ABOUT THIS TASK -
From the entries below, return only the lines starting at the one that contains "to the launch." and ending at the one that contains "revitalizing domestic manufacturing.", exactly as they stand.

┌────────

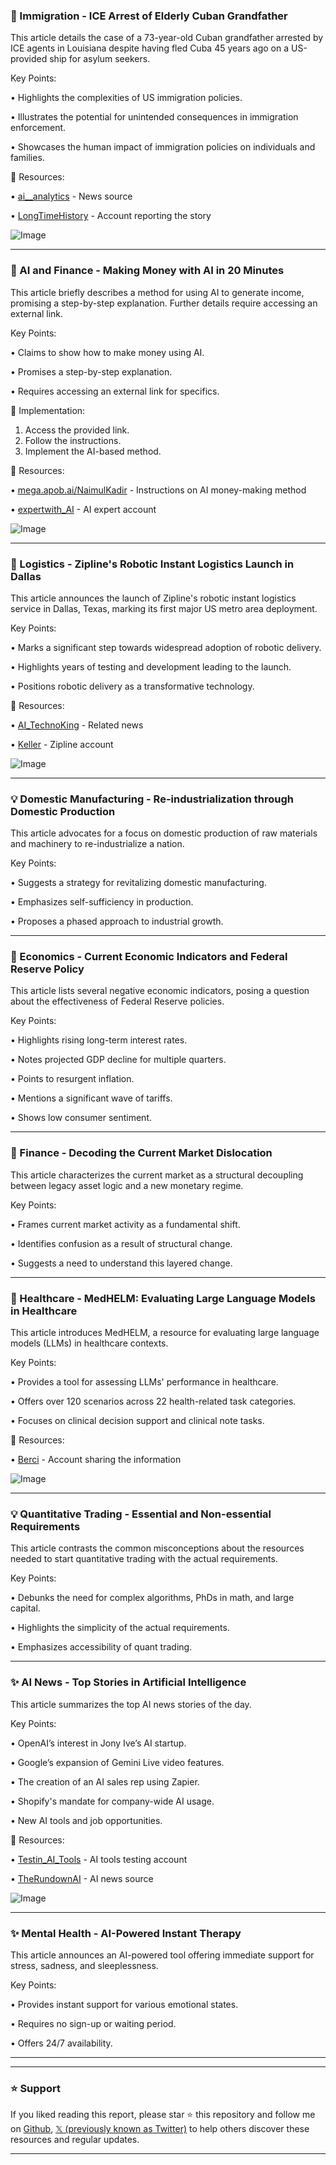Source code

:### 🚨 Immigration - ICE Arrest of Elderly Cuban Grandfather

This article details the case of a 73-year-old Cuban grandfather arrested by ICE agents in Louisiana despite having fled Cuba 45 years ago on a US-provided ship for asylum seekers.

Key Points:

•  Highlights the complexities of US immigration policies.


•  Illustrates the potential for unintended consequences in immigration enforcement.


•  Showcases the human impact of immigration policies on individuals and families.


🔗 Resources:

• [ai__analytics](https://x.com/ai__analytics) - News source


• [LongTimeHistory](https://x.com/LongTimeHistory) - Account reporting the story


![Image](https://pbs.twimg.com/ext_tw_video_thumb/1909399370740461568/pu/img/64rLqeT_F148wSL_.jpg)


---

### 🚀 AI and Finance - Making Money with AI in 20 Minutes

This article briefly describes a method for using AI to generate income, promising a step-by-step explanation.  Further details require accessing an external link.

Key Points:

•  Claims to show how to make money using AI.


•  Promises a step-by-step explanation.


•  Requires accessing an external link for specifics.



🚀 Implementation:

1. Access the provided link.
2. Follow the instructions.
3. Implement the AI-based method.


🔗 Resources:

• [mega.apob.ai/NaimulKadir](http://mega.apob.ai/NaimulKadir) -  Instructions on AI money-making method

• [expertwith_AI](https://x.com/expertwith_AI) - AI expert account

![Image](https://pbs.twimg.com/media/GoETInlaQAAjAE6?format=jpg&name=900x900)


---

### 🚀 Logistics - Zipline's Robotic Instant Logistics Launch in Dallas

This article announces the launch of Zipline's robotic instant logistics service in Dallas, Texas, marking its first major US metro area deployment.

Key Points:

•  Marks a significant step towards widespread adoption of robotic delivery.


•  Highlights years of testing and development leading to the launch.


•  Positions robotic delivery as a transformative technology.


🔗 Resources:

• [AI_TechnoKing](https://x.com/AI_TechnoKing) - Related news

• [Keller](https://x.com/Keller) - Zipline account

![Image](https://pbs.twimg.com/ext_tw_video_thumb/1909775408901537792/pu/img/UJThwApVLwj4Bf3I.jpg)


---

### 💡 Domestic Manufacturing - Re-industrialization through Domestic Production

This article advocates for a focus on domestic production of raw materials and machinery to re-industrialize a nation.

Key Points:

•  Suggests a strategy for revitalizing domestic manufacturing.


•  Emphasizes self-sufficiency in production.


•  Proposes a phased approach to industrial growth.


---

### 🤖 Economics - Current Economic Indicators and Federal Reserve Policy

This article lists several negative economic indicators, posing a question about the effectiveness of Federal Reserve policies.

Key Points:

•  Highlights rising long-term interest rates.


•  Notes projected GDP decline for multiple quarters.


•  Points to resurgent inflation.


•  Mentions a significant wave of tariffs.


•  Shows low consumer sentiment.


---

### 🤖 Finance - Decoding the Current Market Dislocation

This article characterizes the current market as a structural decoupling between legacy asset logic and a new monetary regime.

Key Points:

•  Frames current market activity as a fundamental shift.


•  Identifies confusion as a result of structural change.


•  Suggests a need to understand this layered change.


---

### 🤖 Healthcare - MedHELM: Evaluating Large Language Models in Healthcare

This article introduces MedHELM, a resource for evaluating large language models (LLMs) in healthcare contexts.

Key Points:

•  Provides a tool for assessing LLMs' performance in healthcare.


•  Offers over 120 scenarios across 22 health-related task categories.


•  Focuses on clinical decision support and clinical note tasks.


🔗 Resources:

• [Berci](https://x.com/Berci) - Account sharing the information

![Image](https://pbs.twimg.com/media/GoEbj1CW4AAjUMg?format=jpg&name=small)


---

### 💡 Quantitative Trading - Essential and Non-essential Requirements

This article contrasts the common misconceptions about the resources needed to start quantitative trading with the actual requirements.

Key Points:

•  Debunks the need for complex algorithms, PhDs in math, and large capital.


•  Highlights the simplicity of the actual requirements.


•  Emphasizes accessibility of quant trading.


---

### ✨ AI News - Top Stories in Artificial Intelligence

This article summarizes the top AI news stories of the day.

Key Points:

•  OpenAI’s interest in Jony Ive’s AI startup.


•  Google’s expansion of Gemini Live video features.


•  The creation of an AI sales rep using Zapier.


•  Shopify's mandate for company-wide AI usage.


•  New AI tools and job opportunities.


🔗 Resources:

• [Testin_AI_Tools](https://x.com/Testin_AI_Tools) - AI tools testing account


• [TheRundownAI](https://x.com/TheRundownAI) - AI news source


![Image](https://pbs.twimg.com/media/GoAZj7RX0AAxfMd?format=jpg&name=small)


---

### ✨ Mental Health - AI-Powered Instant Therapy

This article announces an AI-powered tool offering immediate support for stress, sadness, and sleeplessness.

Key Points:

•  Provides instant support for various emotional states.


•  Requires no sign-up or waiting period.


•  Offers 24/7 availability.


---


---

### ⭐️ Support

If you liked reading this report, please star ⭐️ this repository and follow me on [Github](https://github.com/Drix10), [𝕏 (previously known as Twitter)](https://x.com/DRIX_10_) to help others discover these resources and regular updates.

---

└────────

EXPECTED OUTPUT -
•  Highlights years of testing and development leading to the launch.


•  Positions robotic delivery as a transformative technology.


🔗 Resources:

• [AI_TechnoKing](https://x.com/AI_TechnoKing) - Related news

• [Keller](https://x.com/Keller) - Zipline account

![Image](https://pbs.twimg.com/ext_tw_video_thumb/1909775408901537792/pu/img/UJThwApVLwj4Bf3I.jpg)


---

### 💡 Domestic Manufacturing - Re-industrialization through Domestic Production

This article advocates for a focus on domestic production of raw materials and machinery to re-industrialize a nation.

Key Points:

•  Suggests a strategy for revitalizing domestic manufacturing.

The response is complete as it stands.